* **DIRECTIONS**
In these entries, tally the lines where "awareness" occurs. Respond with only the count.

* **MATERIAL SUPPLIED**
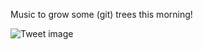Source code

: Music to grow some (git) trees this morning!


![Tweet image](/asset/crosspoast/Gw9HkVuaQAADmJu.jpg)

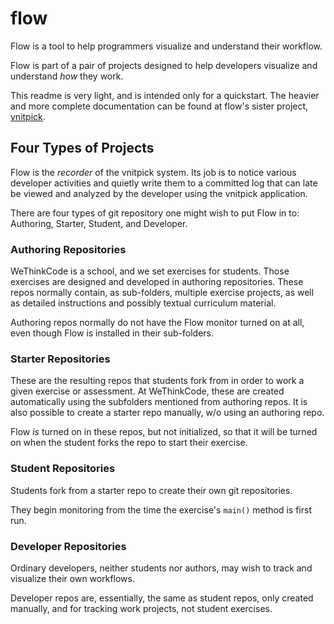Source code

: # flow
Flow is a tool to help programmers visualize and understand their workflow.

Flow is part of a pair of projects designed to help developers visualize and understand 
_how_ they work.

This readme is very light, and is intended only for a quickstart. The heavier and more 
complete documentation can be found at flow's sister project, [vnitpick](https://github.com/wethinkcode/nitpick2/wiki).

## Four Types of Projects

Flow is the _recorder_ of the vnitpick system. Its job is to notice various developer activities 
and quietly write them to a committed log that can late be viewed and analyzed by the developer using 
the vnitpick application.

There are four types of git repository one might wish to put Flow in to: Authoring, Starter, Student, and Developer.


### Authoring Repositories

WeThinkCode is a school, and we set exercises for students. Those exercises are 
designed and developed in authoring repositories. These repos normally contain, as sub-folders, 
multiple exercise projects, as well as detailed instructions and possibly textual curriculum material.

Authoring repos normally do not have the Flow monitor turned on at all, even though Flow is installed 
in their sub-folders.

### Starter Repositories

These are the resulting repos that students fork from in order to work a given exercise or 
assessment. At WeThinkCode, these are created automatically using the subfolders mentioned from 
authoring repos. It is also possible to create a starter repo manually, w/o using an authoring repo.

Flow _is_ turned on in these repos, but not initialized, so that it will be turned on when the student forks the repo 
to start their exercise.

### Student Repositories

Students fork from a starter repo to create their own git repositories.

They begin monitoring from the time the exercise's `main()` method is first run.

### Developer Repositories

Ordinary developers, neither students nor authors, may wish to track and visualize their own workflows.

Developer repos are, essentially, the same as student repos, only created manually, and for tracking 
work projects, not student exercises.

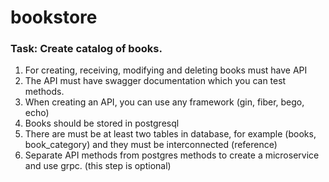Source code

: # bookstore
### Task: Create catalog of books.
1) For creating, receiving, modifying and deleting books must have API <br />
2) The API must have swagger documentation which you can test methods. <br />
3) When creating an API, you can use any framework (gin, fiber, bego, echo) <br
/>
4) Books should be stored in postgresql <br />
5) There are must be at least two tables in database, for example (books, book_category) and they must be interconnected (reference) <br />
6) Separate API methods from postgres methods to create a microservice and use grpc. (this step is optional)<br />
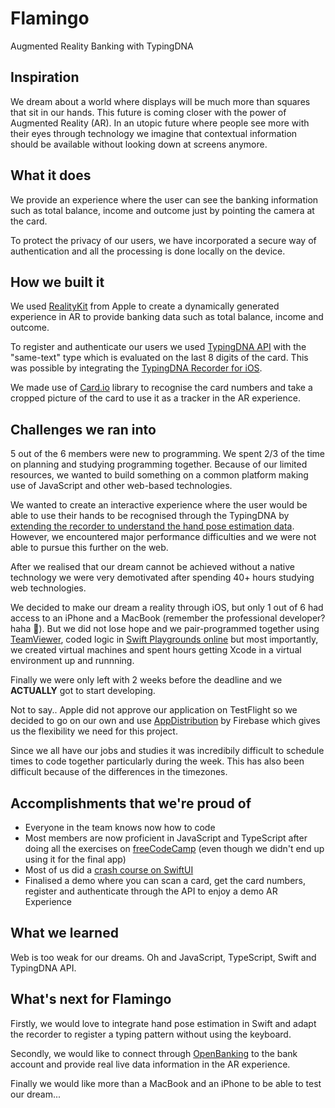 # Flamingo

Augmented Reality Banking with TypingDNA

## Inspiration

We dream about a world where displays will be much more than squares that sit in our hands. This future is coming closer with the power of Augmented Reality (AR). In an utopic future where people see more with their eyes through technology we imagine that contextual information should be available without looking down at screens anymore.

## What it does

We provide an experience where the user can see the banking information such as total balance, income and outcome just by pointing the camera at the card.

To protect the privacy of our users, we have incorporated a secure way of authentication and all the processing is done locally on the device.

## How we built it

We used [RealityKit](https://developer.apple.com/augmented-reality/realitykit/) from Apple to create a dynamically generated experience in AR to provide banking data such as total balance, income and outcome.

To register and authenticate our users we used [TypingDNA API](https://api.typingdna.com) with the "same-text" type which is evaluated on the last 8 digits of the card. This was possible by integrating the [TypingDNA Recorder for iOS](https://github.com/TypingDNA/TypingDNARecorder-iOS).

We made use of [Card.io](https://github.com/card-io/card.io-iOS-SDK) library to recognise the card numbers and take a cropped picture of the card to use it as a tracker in the AR experience.

## Challenges we ran into

5 out of the 6 members were new to programming. We spent 2/3 of the time on planning and studying programming together. Because of our limited resources, we wanted to build something on a common platform making use of JavaScript and other web-based technologies.

We wanted to create an interactive experience where the user would be able to use their hands to be recognised through the TypingDNA by [extending the recorder to understand the hand pose estimation data](https://github.com/razvangeangu/flamingo/blob/feat/hand-pose-estimation/packages/flamingo-ui/src/app/containers/HomePage/index.tsx). However, we encountered major performance difficulties and we were not able to pursue this further on the web.

After we realised that our dream cannot be achieved without a native technology we were very demotivated after spending 40+ hours studying web technologies.

We decided to make our dream a reality through iOS, but only 1 out of 6 had access to an iPhone and a MacBook (remember the professional developer? haha 🥲). But we did not lose hope and we pair-programmed together using [TeamViewer](https://www.teamviewer.com/en/), coded logic in [Swift Playgrounds online](http://online.swiftplayground.run) but most importantly, we created virtual machines and spent hours getting Xcode in a virtual environment up and runnning.

Finally we were only left with 2 weeks before the deadline and we **ACTUALLY** got to start developing.

Not to say.. Apple did not approve our application on TestFlight so we decided to go on our own and use [AppDistribution](https://firebase.google.com/docs/app-distribution) by Firebase which gives us the flexibility we need for this project.

Since we all have our jobs and studies it was incredibily difficult to schedule times to code together particularly during the week. This has also been difficult because of the differences in the timezones.

## Accomplishments that we're proud of

- Everyone in the team knows now how to code
- Most members are now proficient in JavaScript and TypeScript after doing all the exercises on [freeCodeCamp](https://www.freecodecamp.org) (even though we didn't end up using it for the final app)
- Most of us did a [crash course on SwiftUI](https://youtu.be/VlhcNR7Qrno)
- Finalised a demo where you can scan a card, get the card numbers, register and authenticate through the API to enjoy a demo AR Experience

## What we learned

Web is too weak for our dreams. Oh and JavaScript, TypeScript, Swift and TypingDNA API.

## What's next for Flamingo

Firstly, we would love to integrate hand pose estimation in Swift and adapt the recorder to register a typing pattern without using the keyboard.

Secondly, we would like to connect through [OpenBanking](https://www.openbanking.org.uk) to the bank account and provide real live data information in the AR experience.

Finally we would like more than a MacBook and an iPhone to be able to test our dream...
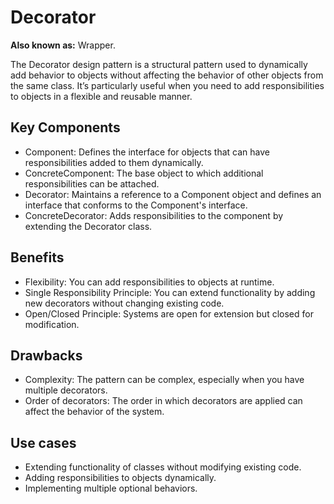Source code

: # Decorator 
**Also known as:** Wrapper.

The Decorator design pattern is a structural pattern used to dynamically add behavior to objects without affecting the behavior of other objects from the same class. It’s particularly useful when you need to add responsibilities to objects in a flexible and reusable manner.

## Key Components

- Component: Defines the interface for objects that can have responsibilities added to them dynamically.
- ConcreteComponent: The base object to which additional responsibilities can be attached.
- Decorator: Maintains a reference to a Component object and defines an interface that conforms to the Component's interface.
- ConcreteDecorator: Adds responsibilities to the component by extending the Decorator class.

## Benefits

- Flexibility: You can add responsibilities to objects at runtime.
- Single Responsibility Principle: You can extend functionality by adding new decorators without changing existing code.
- Open/Closed Principle: Systems are open for extension but closed for modification.

## Drawbacks

- Complexity: The pattern can be complex, especially when you have multiple decorators.
- Order of decorators: The order in which decorators are applied can affect the behavior of the system.

## Use cases

- Extending functionality of classes without modifying existing code.
- Adding responsibilities to objects dynamically.
- Implementing multiple optional behaviors.


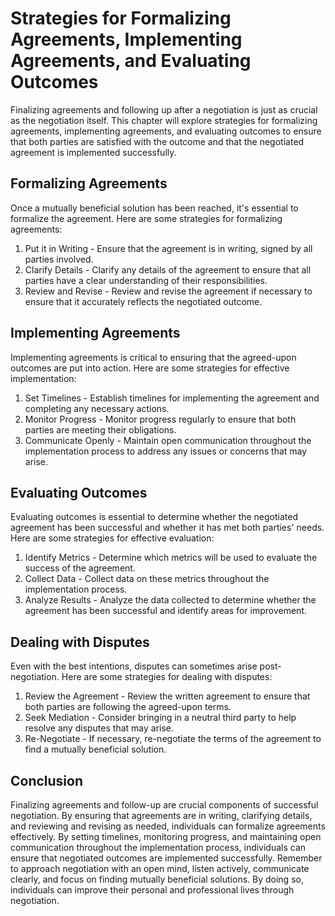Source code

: Strategies for Formalizing Agreements, Implementing Agreements, and Evaluating Outcomes
=======================================================================================================================================

Finalizing agreements and following up after a negotiation is just as crucial as the negotiation itself. This chapter will explore strategies for formalizing agreements, implementing agreements, and evaluating outcomes to ensure that both parties are satisfied with the outcome and that the negotiated agreement is implemented successfully.

Formalizing Agreements
----------------------

Once a mutually beneficial solution has been reached, it's essential to formalize the agreement. Here are some strategies for formalizing agreements:

1. Put it in Writing - Ensure that the agreement is in writing, signed by all parties involved.
2. Clarify Details - Clarify any details of the agreement to ensure that all parties have a clear understanding of their responsibilities.
3. Review and Revise - Review and revise the agreement if necessary to ensure that it accurately reflects the negotiated outcome.

Implementing Agreements
-----------------------

Implementing agreements is critical to ensuring that the agreed-upon outcomes are put into action. Here are some strategies for effective implementation:

1. Set Timelines - Establish timelines for implementing the agreement and completing any necessary actions.
2. Monitor Progress - Monitor progress regularly to ensure that both parties are meeting their obligations.
3. Communicate Openly - Maintain open communication throughout the implementation process to address any issues or concerns that may arise.

Evaluating Outcomes
-------------------

Evaluating outcomes is essential to determine whether the negotiated agreement has been successful and whether it has met both parties' needs. Here are some strategies for effective evaluation:

1. Identify Metrics - Determine which metrics will be used to evaluate the success of the agreement.
2. Collect Data - Collect data on these metrics throughout the implementation process.
3. Analyze Results - Analyze the data collected to determine whether the agreement has been successful and identify areas for improvement.

Dealing with Disputes
---------------------

Even with the best intentions, disputes can sometimes arise post-negotiation. Here are some strategies for dealing with disputes:

1. Review the Agreement - Review the written agreement to ensure that both parties are following the agreed-upon terms.
2. Seek Mediation - Consider bringing in a neutral third party to help resolve any disputes that may arise.
3. Re-Negotiate - If necessary, re-negotiate the terms of the agreement to find a mutually beneficial solution.

Conclusion
----------

Finalizing agreements and follow-up are crucial components of successful negotiation. By ensuring that agreements are in writing, clarifying details, and reviewing and revising as needed, individuals can formalize agreements effectively. By setting timelines, monitoring progress, and maintaining open communication throughout the implementation process, individuals can ensure that negotiated outcomes are implemented successfully. Remember to approach negotiation with an open mind, listen actively, communicate clearly, and focus on finding mutually beneficial solutions. By doing so, individuals can improve their personal and professional lives through negotiation.

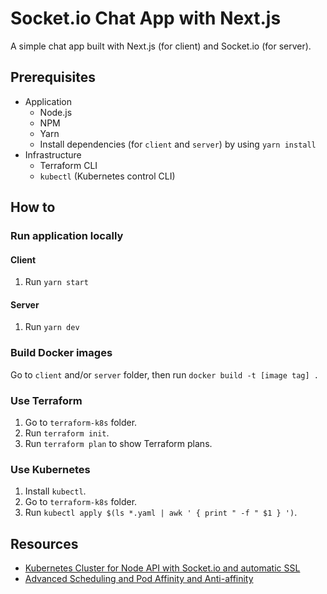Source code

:# Socket.io Chat App with Next.js

A simple chat app built with Next.js (for client) and Socket.io (for server).

## Prerequisites
- Application
    - Node.js
    - NPM
    - Yarn
    - Install dependencies (for `client` and `server`) by using `yarn install`
- Infrastructure
    - Terraform CLI
    - `kubectl` (Kubernetes control CLI)

## How to

### Run application locally

#### Client
1) Run `yarn start`

#### Server
1) Run `yarn dev`

### Build Docker images
Go to `client` and/or `server` folder, then run `docker build -t [image tag] .`

### Use Terraform
1) Go to `terraform-k8s` folder.
2) Run `terraform init`.
3) Run `terraform plan` to show Terraform plans.

### Use Kubernetes
1) Install `kubectl`.
2) Go to `terraform-k8s` folder.
3) Run `kubectl apply $(ls *.yaml | awk ' { print " -f " $1 } ')`.

## Resources

- [Kubernetes Cluster for Node API with Socket.io and automatic SSL](https://asserted.io/posts/kubernetes-cluster-nodejs-api-with-socket-io-and-ssl)
- [Advanced Scheduling and Pod Affinity and Anti-affinity](https://docs.openshift.com/container-platform/3.11/admin_guide/scheduling/pod_affinity.html#admin-guide-sched-affinity-config-pod-pref)
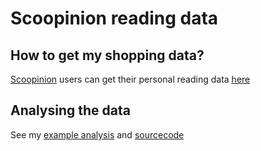 # Scoopinion reading data

## How to get my shopping data?

[Scoopinion](http://www.scoopinion.com/) users can get their personal reading data [here](https://www.scoopinion.com/blog/download-your-reading-data)

## Analysing the data

See my [example analysis](scoopinion_howiread.md) and [sourcecode](scoopinion_howiread.Rmd)

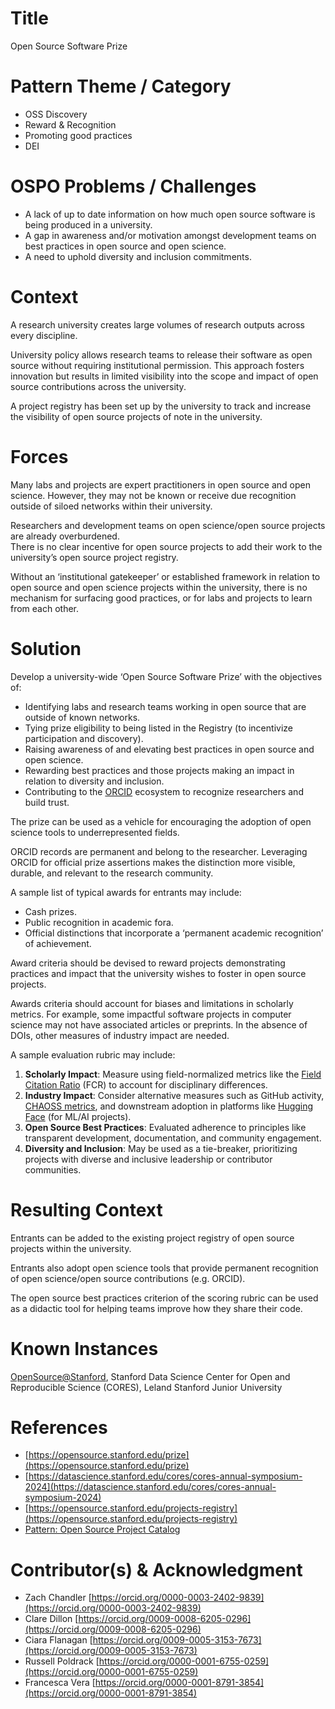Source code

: # Title

Open Source Software Prize

# Pattern Theme / Category

* OSS Discovery  
* Reward & Recognition  
* Promoting good practices  
* DEI

# OSPO Problems / Challenges

* A lack of up to date information on how much open source software is being produced in a university.  
* A gap in awareness and/or motivation amongst development teams on best practices in open source and open science.  
* A need to uphold diversity and inclusion commitments.

# Context

A research university creates large volumes of research outputs across every discipline.

University policy allows research teams to release their software as open source without requiring institutional permission. This approach fosters innovation but results in limited visibility into the scope and impact of open source contributions across the university.

A project registry has been set up by the university to track and increase the visibility of open source projects of note in the university.

# Forces

Many labs and projects are expert practitioners in open source and open science. However, they may not be known or receive due recognition outside of siloed networks within their university.

Researchers and development teams on open science/open source projects are already overburdened.  
There is no clear incentive for open source projects to add their work to the university’s open source project registry.

Without an ‘institutional gatekeeper’ or established framework in relation to open source and open science projects within the university, there is no mechanism for surfacing good practices, or for labs and projects to learn from each other.

# Solution

Develop a university-wide ‘Open Source Software Prize’ with the objectives of:

* Identifying labs and research teams working in open source that are outside of known networks.  
* Tying prize eligibility to being listed in the Registry (to incentivize participation and discovery).  
* Raising awareness of and elevating best practices in open source and open science.   
* Rewarding best practices and those projects making an impact in relation to diversity and inclusion.  
* Contributing to the [ORCID](https://orcid.org/) ecosystem to recognize researchers and build trust.

The prize can be used as a vehicle for encouraging the adoption of open science tools to underrepresented fields. 

ORCID records are permanent and belong to  the researcher. Leveraging ORCID for official prize assertions makes the distinction more visible, durable, and relevant to the research community.

A sample list of typical awards for entrants may include:

* Cash prizes.  
* Public recognition in academic fora.   
* Official distinctions that incorporate a ‘permanent academic recognition’ of achievement.

Award criteria should be devised to reward projects demonstrating practices and impact that the university wishes to foster in open source projects. 

Awards criteria should account for biases and limitations in scholarly metrics. For example, some impactful software projects in computer science may not have associated articles or preprints. In the absence of DOIs, other measures of industry impact are needed.

A sample evaluation rubric may include:

1. **Scholarly Impact**: Measure using field-normalized metrics like the [Field Citation Ratio](https://dimensions.freshdesk.com/support/solutions/articles/23000018848-what-is-the-fcr-how-is-it-calculated-) (FCR) to account for disciplinary differences.  
2. **Industry Impact**: Consider alternative measures such as GitHub activity, [CHAOSS metrics](https://chaoss.community/kb-metrics-and-metrics-models/), and downstream adoption in platforms like [Hugging Face](https://huggingface.co/) (for ML/AI projects).  
3. **Open Source Best Practices**: Evaluated adherence to principles like transparent development, documentation, and community engagement.  
4. **Diversity and Inclusion**: May be used as a tie-breaker, prioritizing projects with diverse and inclusive leadership or contributor communities.

# Resulting Context

Entrants can be added to the existing project registry of open source projects within the university.

Entrants also adopt open science tools that provide permanent recognition of open science/open source contributions (e.g. ORCID).

The open source best practices criterion of the scoring rubric can be used as a didactic tool for helping teams improve how they share their code.

# Known Instances

[OpenSource@Stanford](https://opensource.stanford.edu/), Stanford Data Science Center for Open and Reproducible Science (CORES), Leland Stanford Junior University

# References

* [https://opensource.stanford.edu/prize](https://opensource.stanford.edu/prize)  
* [https://datascience.stanford.edu/cores/cores-annual-symposium-2024](https://datascience.stanford.edu/cores/cores-annual-symposium-2024)   
* [https://opensource.stanford.edu/projects-registry](https://opensource.stanford.edu/projects-registry)  
* [Pattern: Open Source Project Catalog](https://docs.google.com/document/d/1FSkp38gLwZoKAc2oLBMD56EJsijCsNKdCNaoaadRtTc/edit?usp=sharing) 

# Contributor(s) & Acknowledgment

* Zach Chandler [https://orcid.org/0000-0003-2402-9839](https://orcid.org/0000-0003-2402-9839)
* Clare Dillon [https://orcid.org/0009-0008-6205-0296](https://orcid.org/0009-0008-6205-0296)
* Ciara Flanagan [https://orcid.org/0009-0005-3153-7673](https://orcid.org/0009-0005-3153-7673)  
* Russell Poldrack [https://orcid.org/0000-0001-6755-0259](https://orcid.org/0000-0001-6755-0259)  
* Francesca Vera [https://orcid.org/0000-0001-8791-3854](https://orcid.org/0000-0001-8791-3854)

* **YOUR SOLUTION**
2